GitHub Actions are designed to let you implement custom logic without having to create a GitHub app. Actions can be combined to create workflows based on actions defined in your repository, a public repository on GitHub, or a published Docker container image. You can use Actions to express business rules, or to connect the services your project uses from inside your project's repository.
Lightstep is best know for its application performance management tools. The company was founded by ex-Google engineer Ben Sigelman, and offers software tools that can track how well applications are working across an organization.
The lightstep-action-predeploy action provides data on the health of production services during software delivery alongside on-call and error information.
Lightstep has also partnered with Rollbar and PagerDuty to add more info. If Lightstep completes a risk assessment and determines that the system is unhealthy, it can automatically take a snapshot of the production behavior in real-time and send it to PagerDuty, so the full details of the issue can be examined even if the developer was not there at the moment the issue started.

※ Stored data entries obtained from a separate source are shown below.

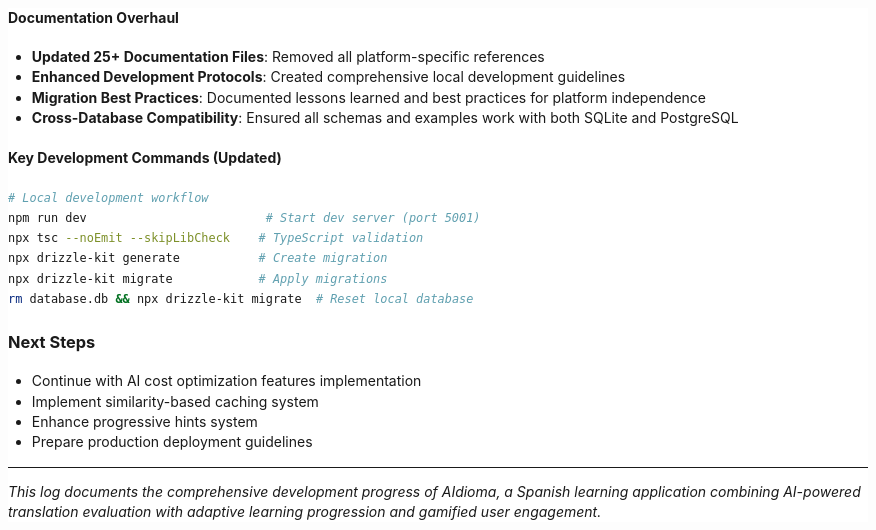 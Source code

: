 #### Documentation Overhaul
- **Updated 25+ Documentation Files**: Removed all platform-specific references
- **Enhanced Development Protocols**: Created comprehensive local development guidelines
- **Migration Best Practices**: Documented lessons learned and best practices for platform independence
- **Cross-Database Compatibility**: Ensured all schemas and examples work with both SQLite and PostgreSQL

#### Key Development Commands (Updated)
```bash
# Local development workflow
npm run dev                         # Start dev server (port 5001)
npx tsc --noEmit --skipLibCheck    # TypeScript validation
npx drizzle-kit generate           # Create migration
npx drizzle-kit migrate            # Apply migrations
rm database.db && npx drizzle-kit migrate  # Reset local database
```

### Next Steps
- Continue with AI cost optimization features implementation
- Implement similarity-based caching system
- Enhance progressive hints system
- Prepare production deployment guidelines

---

*This log documents the comprehensive development progress of AIdioma, a Spanish learning application combining AI-powered translation evaluation with adaptive learning progression and gamified user engagement.*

According to the State of Software Quality 2020 report produced by OverOps,two out of three developers spend at least a day per week troubleshooting issues in their code, and are frustrated by the unknowns that come withd eploying new code into cloud-based, distributed architectures.
Commenting on the new action, Chris Patterson, product manager for GitHub Actions at GitHub, said:
“By bringing Observability data directly into the pull request process on GitHub, developers can avoid context switching, gain more ownership of how their code performs in production, and better support DevOps within their organization.”